Der Kläger, der entweder durch den Sturz oder die vom Beklagten ausgeführten Handlungen, insbesondere die Armwinkelsperre, eine Beschädigung des Zahns im linken Unterkiefer, eine Verletzung am rechten Handgelenk und Arm sowie einen Riss der Daumensehne erlitt, fordert nunmehr Schadenersatz vom Beklagten.
Die Vorinstanzen wiesen das Klagebegehren übereinstimmend ab, und der Oberste Gerichtshof wies die außerordentliche Revision des Klägers zurück, weil die Entscheidung im Einzelfall vertretbar ist.
Der Oberste Gerichtshof verwies in seiner Begründung auf bereits vorbestehende zivil- und strafgerichtliche Rechtsprechung, wonach Betrunkene insoweit keinen besonderen Schutz genießen, sondern das Notwehrrecht ihnen gegenüber in vollem Umfang besteht (zumal durch Alkohol enthemmte Angreifer oftmals besonders gefährlich sind). Dem Argument des Klägers, dass der Beklagte Cobrabeamter gewesen sei und besondere Ausbildungen im Bereich Selbstverteidigung, Nahkampf und Deeskalation genossen habe, weswegen ihm ein Notwehrexzess vorzuwerfen sei, wurde entgegengehalten, dass einer im Nahkampf ausgebildeten Person in der Regel zwar mehr Möglichkeiten zur Verfügung stehen werden. Auch sie darf aber ein Mittel wählen, das den Angriff verlässlich, dh sofort und endgültig beendet, und muss sich nicht mit einer Abwehrhandlung begnügen, deren Wirkung zweifelhaft ist. Nach den von den Vorinstanzen getroffenen und für den Obersten Gerichtshof bindenden Feststelllungen schob der Beklagte den (ihn mit der Faust attackierenden und betrunkenen) Kläger zunächst nur mit der flachen Hand Richtung Ausgang, während der Kläger nach dem (ungewollten) Sturz beider sogar noch am Boden liegend auf den Beklagten einzuschlagen versuchte.
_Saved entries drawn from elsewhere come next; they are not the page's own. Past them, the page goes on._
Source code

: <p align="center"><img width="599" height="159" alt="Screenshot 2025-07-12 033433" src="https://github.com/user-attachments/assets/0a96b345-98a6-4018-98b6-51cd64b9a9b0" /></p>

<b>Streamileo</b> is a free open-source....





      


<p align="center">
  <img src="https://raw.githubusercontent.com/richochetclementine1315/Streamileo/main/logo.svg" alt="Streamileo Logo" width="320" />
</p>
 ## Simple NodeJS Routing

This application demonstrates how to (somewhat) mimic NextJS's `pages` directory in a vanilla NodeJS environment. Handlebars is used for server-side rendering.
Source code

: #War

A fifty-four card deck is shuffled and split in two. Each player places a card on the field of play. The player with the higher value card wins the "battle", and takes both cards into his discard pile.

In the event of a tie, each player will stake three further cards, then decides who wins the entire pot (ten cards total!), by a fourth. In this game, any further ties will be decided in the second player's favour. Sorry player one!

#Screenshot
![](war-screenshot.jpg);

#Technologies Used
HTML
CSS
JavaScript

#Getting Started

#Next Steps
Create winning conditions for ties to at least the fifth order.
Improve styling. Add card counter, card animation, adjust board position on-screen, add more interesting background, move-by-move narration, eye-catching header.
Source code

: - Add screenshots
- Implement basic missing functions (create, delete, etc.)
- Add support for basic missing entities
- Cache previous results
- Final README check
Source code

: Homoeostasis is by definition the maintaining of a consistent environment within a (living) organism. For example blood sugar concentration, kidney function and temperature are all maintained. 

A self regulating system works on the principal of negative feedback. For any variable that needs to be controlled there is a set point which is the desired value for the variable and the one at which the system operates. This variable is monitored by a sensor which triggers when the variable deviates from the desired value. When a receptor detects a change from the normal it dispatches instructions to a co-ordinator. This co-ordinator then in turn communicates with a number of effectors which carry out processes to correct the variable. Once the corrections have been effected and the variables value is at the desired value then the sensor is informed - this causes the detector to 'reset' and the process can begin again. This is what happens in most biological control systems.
Dessen ungeachtet versuchte der Beklagte nicht, seinerseits den Kläger zu stoßen oder zu schlagen, sondern nur wegzuschieben bzw zu fixieren. Welche weniger einschneidenden Maßnahmen dem Beklagten in dieser Situation möglich gewesen wären, wurde vom (für den Notwehrexzess beweispflichtigen) Kläger nicht aufgezeigt. Da die Notwendigkeit der Abwehrhandlung ex ante zu beurteilen ist, kann ein Notwehrexzess auch nicht aus den beim Kläger letztlich eingetretenen Verletzungen abgeleitet werden.